Kommunalwahlen

Von den insgesamt 16 amtierenden BürgermeisterInnen der Algarve stellen sich 15 erneut zur Wahl. Einzige Ausnahme ist der Sozialdemokrat Luís Gomes in Vila Real de Santo António, der wegen der gesetzlichen Begrenzung auf drei Amtszeiten in Folge, nicht antreten kann. Doch die Begrenzung ist nur für Bürgermeister gültig und nicht für deren Stellvertreter oder für die Stadtabgeordneten, obwohl diese zusammen mit den Bürgermeistern das Sagen haben und selbst viele der Entscheidungen treffen. Daher wird in Vila Real die derzeitige stellvertretende Bürgermeisterin Conceição Cabrita als Kandidatin der Sozialdemokraten antreten.
Die Partei für Menschen, Tiere und Natur PAN stellt erstmals Kandidaten für drei Rathäuser der Region: Margarida Maurício in Lagos, Isabel Machadinho in Albufeira und Paulo Baptista in Faro. Zudem stellt PAN-Kandidaten für den städtischen Rat von Loulé und den Gemeinderat von Almancil.
Bürgerbewegungen stellen sich nur in fünf Bezirken zur Wahl: In Monchique ist es die Gruppe Cidadãos Por Monchique (João Vairinhos Duarte); in Albufeira im zweiten Jahr in Folge Vontade Independente Viver Albufeira (VIVA, Ana Vidigal); die Bewegung Juntos por Tavira steht hinter dem Schuhputzer Carlinhos Nunes.

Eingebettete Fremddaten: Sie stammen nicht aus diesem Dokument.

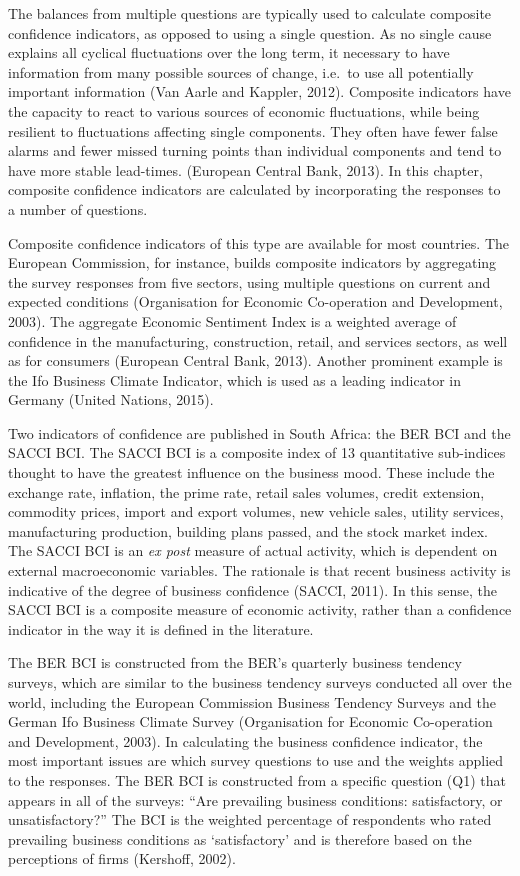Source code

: \documentclass[11pt,]{article}
\begin{document}
The balances from multiple questions are typically used to calculate
composite confidence indicators, as opposed to using a single question.
As no single cause explains all cyclical fluctuations over the long
term, it necessary to have information from many possible sources of
change, i.e.~to use all potentially important information (Van Aarle and
Kappler, 2012). Composite indicators have the capacity to react to
various sources of economic fluctuations, while being resilient to
fluctuations affecting single components. They often have fewer false
alarms and fewer missed turning points than individual components and
tend to have more stable lead-times. (European Central Bank, 2013). In
this chapter, composite confidence indicators are calculated by
incorporating the responses to a number of questions.

Composite confidence indicators of this type are available for most
countries. The European Commission, for instance, builds composite
indicators by aggregating the survey responses from five sectors, using
multiple questions on current and expected conditions (Organisation for
Economic Co-operation and Development, 2003). The aggregate Economic
Sentiment Index is a weighted average of confidence in the
manufacturing, construction, retail, and services sectors, as well as
for consumers (European Central Bank, 2013). Another prominent example
is the Ifo Business Climate Indicator, which is used as a leading
indicator in Germany (United Nations, 2015).

Two indicators of confidence are published in South Africa: the BER BCI
and the SACCI BCI. The SACCI BCI is a composite index of 13 quantitative
sub-indices thought to have the greatest influence on the business mood.
These include the exchange rate, inflation, the prime rate, retail sales
volumes, credit extension, commodity prices, import and export volumes,
new vehicle sales, utility services, manufacturing production, building
plans passed, and the stock market index. The SACCI BCI is an \emph{ex
post} measure of actual activity, which is dependent on external
macroeconomic variables. The rationale is that recent business activity
is indicative of the degree of business confidence (SACCI, 2011). In
this sense, the SACCI BCI is a composite measure of economic activity,
rather than a confidence indicator in the way it is defined in the
literature.

The BER BCI is constructed from the BER's quarterly business tendency
surveys, which are similar to the business tendency surveys conducted
all over the world, including the European Commission Business Tendency
Surveys and the German Ifo Business Climate Survey (Organisation for
Economic Co-operation and Development, 2003). In calculating the
business confidence indicator, the most important issues are which
survey questions to use and the weights applied to the responses. The
BER BCI is constructed from a specific question (Q1) that appears in all
of the surveys: ``Are prevailing business conditions: satisfactory, or
unsatisfactory?'' The BCI is the weighted percentage of respondents who
rated prevailing business conditions as `satisfactory' and is therefore
based on the perceptions of firms (Kershoff, 2002).
\end{document}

In Portimão trat Mário Cintra aus der sozialdemokratischen Partei aus und stellt sich nun mit der Bewegung Nós Cidadãos zur Wahl. Auch der Sozialdemokrat José Estevens stritt sich mit der PSD-Algarve und ist nun der Kandidat der Bürgerbewegung Castro Marim Primeiro. Estevens konnte bei den Kommunalwahlen im Jahr 2013 wegen der Amtszeitbegrenzung nicht erneut in Castro Marim antreten und stellte sich in Tavira zur Wahl, während sein Parteikollege Francisco Amaral – ebenfalls wegen der Amtszeitbegrenzung – von Alcoutim nach Castro Marim zog. Amaral gewann, Estevens nicht. Seitdem gibt es Streit innerhalb der PSD von Castro Marim, die sogar dieses Jahr Amaral das politische Vertrauen entzog. Die PSD-Algarve steht jedoch weiterhin hinter Amaral und unterstützt seine Kandidatur.
An den Kommunalwahlen am 1. Oktober können auch ausländische Residenten aus den EU-Staaten teilnehmen sowie Staatsbürger aus Ländern, mit denen Portugal ein entsprechendes Abkommen hat. Das sind u.a. Brasilien, Kap Verde, Argentinien und Venezuela sowie Island, Norwegen und Neuseeland.